• **DATASET RECORDS**

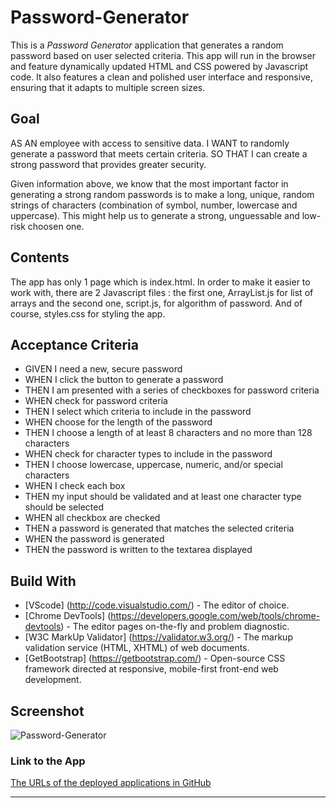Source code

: # Password-Generator
This is a *Password Generator* application that generates a random password based on user selected criteria. This app will run in the browser and feature dynamically updated HTML and CSS powered by Javascript code. It also features a clean and polished user interface and responsive, ensuring that it adapts to multiple screen sizes. 

## Goal 
<p>AS AN employee with access to sensitive data. I WANT to randomly generate a password that meets certain criteria. SO THAT I can create a strong password that provides greater security.</p>

<p>Given information above, we know that the most important factor in generating a strong random passwords is to make a long, unique, random strings of characters (combination of symbol, number, lowercase and uppercase). This might help us to generate a strong, unguessable and low-risk choosen one.</p>

## Contents
<p>The app has only 1 page which is index.html. In order to make it easier to work with, there are 2 Javascript files : the first one, ArrayList.js for list of arrays and the second one, script.js, for algorithm of password. And of course, styles.css for styling the app.</p>


## Acceptance Criteria
* GIVEN I need a new, secure password
* WHEN I click the button to generate a password
* THEN I am presented with a series of checkboxes for password criteria
* WHEN check for password criteria
* THEN I select which criteria to include in the password
* WHEN choose for the length of the password
* THEN I choose a length of at least 8 characters and no more than 128 characters
* WHEN check for character types to include in the password
* THEN I choose lowercase, uppercase, numeric, and/or special characters
* WHEN I check each box
* THEN my input should be validated and at least one character type should be selected
* WHEN all checkbox are checked
* THEN a password is generated that matches the selected criteria
* WHEN the password is generated
* THEN the password is written to the textarea displayed

## Build With
* [VScode] (http://code.visualstudio.com/) - The editor of choice.
* [Chrome DevTools] (https://developers.google.com/web/tools/chrome-devtools) - The editor pages on-the-fly and problem diagnostic.
* [W3C MarkUp Validator] (https://validator.w3.org/) - The markup validation service (HTML, XHTML) of web documents.
* [GetBootstrap] (https://getbootstrap.com/) - Open-source CSS framework directed at responsive, mobile-first front-end web development. 

## Screenshot
![Password-Generator](https://user-images.githubusercontent.com/7066137/91825491-b5018980-ec7f-11ea-8774-cc6910355898.png)

### Link to the App
<a href="https://annisapf.github.io/Password-Generator/">The URLs of the deployed applications in GitHub</a><hr>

• **DIRECTIONS**
Among the entries, find every line holding "length" and return it.

• **THE COMPLETED TASK**
* WHEN choose for the length of the password
* THEN I choose a length of at least 8 characters and no more than 128 characters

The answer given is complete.